A trajetória de Alê Garcia é profundamente marcada por seu compromisso com a literatura e a cultura negra, utilizando seu trabalho para amplificar vozes e promover o empoderamento. Com mais de 18 anos de experiência em comunicação e branding, ele desenvolveu estratégias para diversas marcas importantes no Brasil. Seu trabalho literário e de conteúdo frequentemente aborda as raízes do colonialismo e celebra a excelência e a representatividade negra. Ele é um defensor ativo da acessibilidade da literatura, buscando levar o hábito da leitura para comunidades periféricas.

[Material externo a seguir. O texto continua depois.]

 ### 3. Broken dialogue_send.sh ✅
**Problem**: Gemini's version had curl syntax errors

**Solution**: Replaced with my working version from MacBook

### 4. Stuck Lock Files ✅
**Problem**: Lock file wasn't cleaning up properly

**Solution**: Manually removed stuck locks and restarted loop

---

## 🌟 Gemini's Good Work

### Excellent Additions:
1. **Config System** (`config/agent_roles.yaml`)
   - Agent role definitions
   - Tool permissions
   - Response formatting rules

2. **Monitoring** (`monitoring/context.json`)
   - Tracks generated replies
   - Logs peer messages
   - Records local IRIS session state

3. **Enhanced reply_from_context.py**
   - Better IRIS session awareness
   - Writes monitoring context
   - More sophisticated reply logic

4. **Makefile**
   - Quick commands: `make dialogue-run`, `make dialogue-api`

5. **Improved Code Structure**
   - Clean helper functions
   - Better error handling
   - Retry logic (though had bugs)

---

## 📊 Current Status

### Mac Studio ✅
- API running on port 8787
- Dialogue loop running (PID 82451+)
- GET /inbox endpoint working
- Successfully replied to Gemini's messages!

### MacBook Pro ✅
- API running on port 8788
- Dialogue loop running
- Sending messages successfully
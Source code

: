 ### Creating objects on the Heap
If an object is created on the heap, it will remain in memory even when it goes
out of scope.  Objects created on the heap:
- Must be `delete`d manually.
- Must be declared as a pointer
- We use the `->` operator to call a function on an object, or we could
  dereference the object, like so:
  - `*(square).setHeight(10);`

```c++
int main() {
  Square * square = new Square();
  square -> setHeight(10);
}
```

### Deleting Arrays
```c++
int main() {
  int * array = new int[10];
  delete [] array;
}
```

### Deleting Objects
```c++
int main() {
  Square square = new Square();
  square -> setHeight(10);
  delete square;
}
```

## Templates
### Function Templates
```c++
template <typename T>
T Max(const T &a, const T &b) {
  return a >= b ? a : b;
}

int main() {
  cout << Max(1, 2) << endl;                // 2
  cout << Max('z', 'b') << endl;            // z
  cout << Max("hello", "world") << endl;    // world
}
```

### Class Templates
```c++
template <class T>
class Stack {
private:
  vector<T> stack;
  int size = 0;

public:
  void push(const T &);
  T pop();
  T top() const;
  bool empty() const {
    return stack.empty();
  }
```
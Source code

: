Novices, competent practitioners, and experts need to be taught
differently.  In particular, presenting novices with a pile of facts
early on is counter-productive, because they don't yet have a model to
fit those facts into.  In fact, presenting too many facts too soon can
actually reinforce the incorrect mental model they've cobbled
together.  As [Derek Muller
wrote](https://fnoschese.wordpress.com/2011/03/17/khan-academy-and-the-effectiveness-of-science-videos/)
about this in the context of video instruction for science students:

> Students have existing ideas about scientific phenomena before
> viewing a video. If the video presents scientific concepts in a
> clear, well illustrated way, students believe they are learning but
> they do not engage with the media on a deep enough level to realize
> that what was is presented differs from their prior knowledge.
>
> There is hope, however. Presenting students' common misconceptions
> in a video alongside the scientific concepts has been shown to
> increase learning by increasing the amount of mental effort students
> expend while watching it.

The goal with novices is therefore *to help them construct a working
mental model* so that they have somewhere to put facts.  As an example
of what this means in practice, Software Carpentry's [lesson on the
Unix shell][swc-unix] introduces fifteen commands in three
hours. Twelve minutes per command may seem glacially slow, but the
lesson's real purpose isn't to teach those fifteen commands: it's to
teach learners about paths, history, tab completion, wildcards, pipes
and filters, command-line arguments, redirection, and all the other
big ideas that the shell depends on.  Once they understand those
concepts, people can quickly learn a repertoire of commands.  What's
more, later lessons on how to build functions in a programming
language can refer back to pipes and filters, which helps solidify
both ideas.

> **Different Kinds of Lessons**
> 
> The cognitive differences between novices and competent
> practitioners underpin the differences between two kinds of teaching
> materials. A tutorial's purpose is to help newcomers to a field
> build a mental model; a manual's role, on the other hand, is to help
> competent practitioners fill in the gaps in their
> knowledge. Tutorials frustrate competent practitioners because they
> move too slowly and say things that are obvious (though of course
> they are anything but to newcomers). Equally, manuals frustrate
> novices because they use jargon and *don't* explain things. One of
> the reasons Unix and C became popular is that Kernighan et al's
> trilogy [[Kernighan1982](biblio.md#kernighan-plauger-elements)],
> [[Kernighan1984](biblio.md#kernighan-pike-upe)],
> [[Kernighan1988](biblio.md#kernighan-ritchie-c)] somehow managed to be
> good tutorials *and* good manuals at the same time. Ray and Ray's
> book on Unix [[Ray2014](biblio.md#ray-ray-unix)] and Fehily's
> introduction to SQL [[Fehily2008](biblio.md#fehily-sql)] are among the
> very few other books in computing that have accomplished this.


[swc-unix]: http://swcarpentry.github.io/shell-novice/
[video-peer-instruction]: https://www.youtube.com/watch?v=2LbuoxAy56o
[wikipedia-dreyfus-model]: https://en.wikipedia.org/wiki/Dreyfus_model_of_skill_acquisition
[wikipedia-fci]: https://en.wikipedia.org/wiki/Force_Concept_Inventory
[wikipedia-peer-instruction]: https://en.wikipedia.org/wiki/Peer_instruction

“Em 'A sordidez das pequenas coisas', experiências triviais de pessoas comuns são transformadas em eventos singulares pela força da prosa de Alê Garcia. Com uma narrativa sensível e por vezes brutal, o autor parte das dores e conquistas dos personagens, suas misérias, vitórias e desencantos, para construir uma voz narrativa muito própria, capaz de levar este livro de estreia ao posto de finalista do Prêmio Jabuti e um dos vencedores do Prêmio Fundação Biblioteca Nacional.”

“Por meio de um enredar de histórias, Alê Garcia nos brinda com um mergulho profundo em sua própria vida e na das personalidades negras que o influenciaram. Histórias, em sua maioria, marcadas pelo colonialismo enraizado, que ditava onde se devia ou não estar, o que lhe cabia ou não fazer e realizar. Porém, os gigantes retratados nesta obra ocuparam seus tronos e venceram os preconceitos, mostrando que todos podemos ser protagonistas, e que todos temos lugares a ocupar.”